> [Your instructions] Using "Rotating" as the search string, find the matching lines below and copy them.

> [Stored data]
-- Opening Marker --

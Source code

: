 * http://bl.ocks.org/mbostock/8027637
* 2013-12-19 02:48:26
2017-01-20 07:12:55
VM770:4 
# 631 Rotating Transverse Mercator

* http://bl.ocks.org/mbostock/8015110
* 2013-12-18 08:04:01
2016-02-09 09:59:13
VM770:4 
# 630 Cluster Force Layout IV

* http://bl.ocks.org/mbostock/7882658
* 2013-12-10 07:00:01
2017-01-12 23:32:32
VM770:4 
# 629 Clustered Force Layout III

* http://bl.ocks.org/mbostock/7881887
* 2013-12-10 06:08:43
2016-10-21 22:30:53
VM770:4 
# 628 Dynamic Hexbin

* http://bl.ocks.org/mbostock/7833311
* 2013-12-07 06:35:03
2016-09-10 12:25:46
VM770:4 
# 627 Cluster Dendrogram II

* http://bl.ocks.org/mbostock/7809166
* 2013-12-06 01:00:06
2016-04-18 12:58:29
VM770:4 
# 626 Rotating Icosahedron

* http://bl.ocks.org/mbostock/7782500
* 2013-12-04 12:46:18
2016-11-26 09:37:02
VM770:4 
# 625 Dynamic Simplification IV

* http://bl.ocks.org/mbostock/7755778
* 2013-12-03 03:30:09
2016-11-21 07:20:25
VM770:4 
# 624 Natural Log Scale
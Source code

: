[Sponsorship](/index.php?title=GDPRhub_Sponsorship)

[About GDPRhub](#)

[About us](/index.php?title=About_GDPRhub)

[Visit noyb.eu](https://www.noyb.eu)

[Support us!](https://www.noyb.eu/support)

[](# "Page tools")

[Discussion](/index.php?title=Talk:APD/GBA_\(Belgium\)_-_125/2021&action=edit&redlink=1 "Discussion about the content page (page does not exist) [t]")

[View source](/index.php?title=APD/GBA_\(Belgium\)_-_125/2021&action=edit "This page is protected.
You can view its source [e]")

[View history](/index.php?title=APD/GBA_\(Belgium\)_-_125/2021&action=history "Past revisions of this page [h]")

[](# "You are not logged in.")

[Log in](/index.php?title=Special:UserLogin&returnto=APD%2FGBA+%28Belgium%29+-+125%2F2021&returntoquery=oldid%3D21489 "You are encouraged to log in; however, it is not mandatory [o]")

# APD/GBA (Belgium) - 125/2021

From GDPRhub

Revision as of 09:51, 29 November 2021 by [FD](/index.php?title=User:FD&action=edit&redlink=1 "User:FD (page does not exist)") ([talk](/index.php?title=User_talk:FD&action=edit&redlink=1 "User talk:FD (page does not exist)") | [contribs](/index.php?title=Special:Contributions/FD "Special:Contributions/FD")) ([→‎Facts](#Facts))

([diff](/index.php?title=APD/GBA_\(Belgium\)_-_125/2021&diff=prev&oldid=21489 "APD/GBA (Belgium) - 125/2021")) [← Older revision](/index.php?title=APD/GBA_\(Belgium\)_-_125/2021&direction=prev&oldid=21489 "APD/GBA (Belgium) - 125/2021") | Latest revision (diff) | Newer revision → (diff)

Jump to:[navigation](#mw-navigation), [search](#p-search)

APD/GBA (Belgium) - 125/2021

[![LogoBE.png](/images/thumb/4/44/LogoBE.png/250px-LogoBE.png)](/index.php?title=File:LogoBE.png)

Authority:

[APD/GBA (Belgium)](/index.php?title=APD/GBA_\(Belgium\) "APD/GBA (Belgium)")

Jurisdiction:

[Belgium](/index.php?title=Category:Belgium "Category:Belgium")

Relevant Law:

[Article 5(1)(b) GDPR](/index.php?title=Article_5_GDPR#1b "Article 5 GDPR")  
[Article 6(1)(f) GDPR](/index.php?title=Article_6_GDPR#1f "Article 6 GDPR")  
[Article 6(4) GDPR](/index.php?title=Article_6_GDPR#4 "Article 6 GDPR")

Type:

-- Closing Marker --
-- Opening Marker --

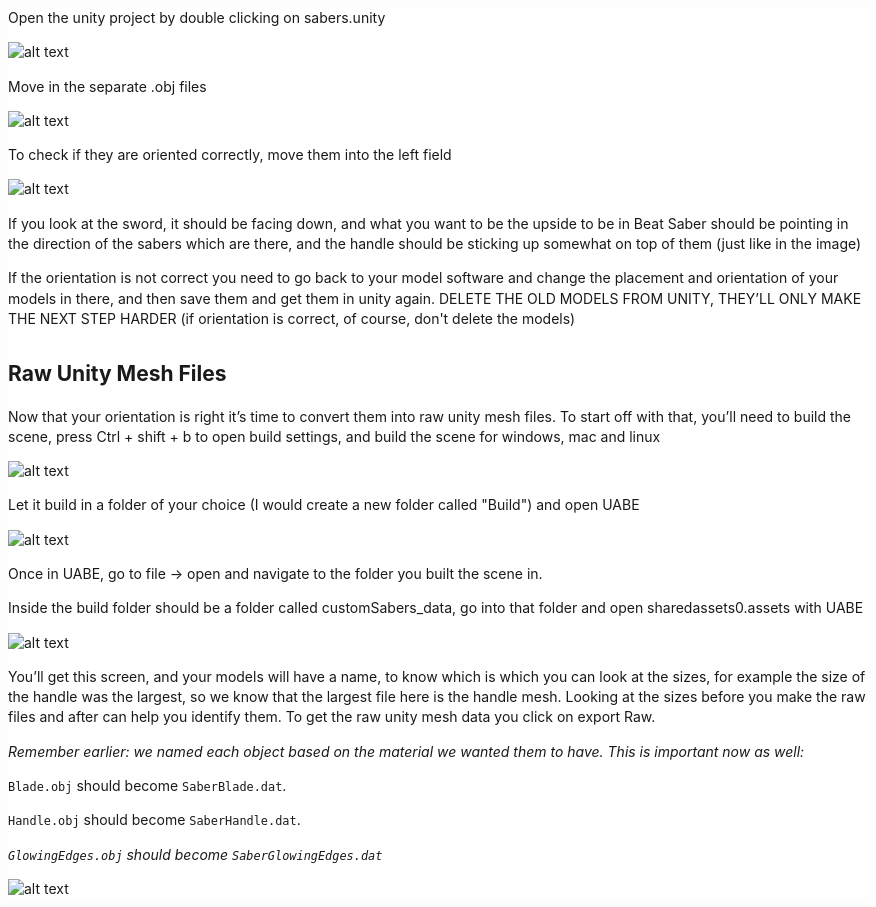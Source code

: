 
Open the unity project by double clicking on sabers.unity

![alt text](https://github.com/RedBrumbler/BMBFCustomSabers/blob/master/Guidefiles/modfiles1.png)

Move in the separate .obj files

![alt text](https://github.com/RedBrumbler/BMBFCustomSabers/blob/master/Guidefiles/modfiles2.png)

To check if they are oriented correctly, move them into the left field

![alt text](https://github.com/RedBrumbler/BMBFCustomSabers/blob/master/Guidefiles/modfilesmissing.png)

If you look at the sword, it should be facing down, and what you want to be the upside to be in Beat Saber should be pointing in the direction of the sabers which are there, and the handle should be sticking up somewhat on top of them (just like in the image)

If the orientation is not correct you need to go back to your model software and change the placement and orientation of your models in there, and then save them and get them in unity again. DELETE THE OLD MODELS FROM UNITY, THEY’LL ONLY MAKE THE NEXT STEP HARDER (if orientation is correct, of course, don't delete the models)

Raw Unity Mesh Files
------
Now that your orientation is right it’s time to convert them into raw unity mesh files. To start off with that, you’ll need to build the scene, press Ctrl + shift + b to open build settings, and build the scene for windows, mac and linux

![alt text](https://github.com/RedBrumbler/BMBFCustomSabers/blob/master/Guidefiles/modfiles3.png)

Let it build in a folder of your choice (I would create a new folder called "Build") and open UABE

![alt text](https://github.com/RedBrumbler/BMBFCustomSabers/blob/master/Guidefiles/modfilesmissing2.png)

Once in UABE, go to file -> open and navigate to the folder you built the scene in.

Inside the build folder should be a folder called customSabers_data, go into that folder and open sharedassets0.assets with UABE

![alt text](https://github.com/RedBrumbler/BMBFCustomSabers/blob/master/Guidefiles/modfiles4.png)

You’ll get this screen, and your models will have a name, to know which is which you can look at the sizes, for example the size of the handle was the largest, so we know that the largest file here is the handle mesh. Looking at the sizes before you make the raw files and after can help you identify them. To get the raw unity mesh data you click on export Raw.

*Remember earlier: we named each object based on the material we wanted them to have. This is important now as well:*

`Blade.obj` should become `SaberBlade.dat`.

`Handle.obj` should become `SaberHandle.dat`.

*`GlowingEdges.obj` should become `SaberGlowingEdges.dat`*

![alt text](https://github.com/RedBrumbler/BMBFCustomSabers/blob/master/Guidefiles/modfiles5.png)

-- Closing Marker --

> [Response to the task]
# 631 Rotating Transverse Mercator
# 626 Rotating Icosahedron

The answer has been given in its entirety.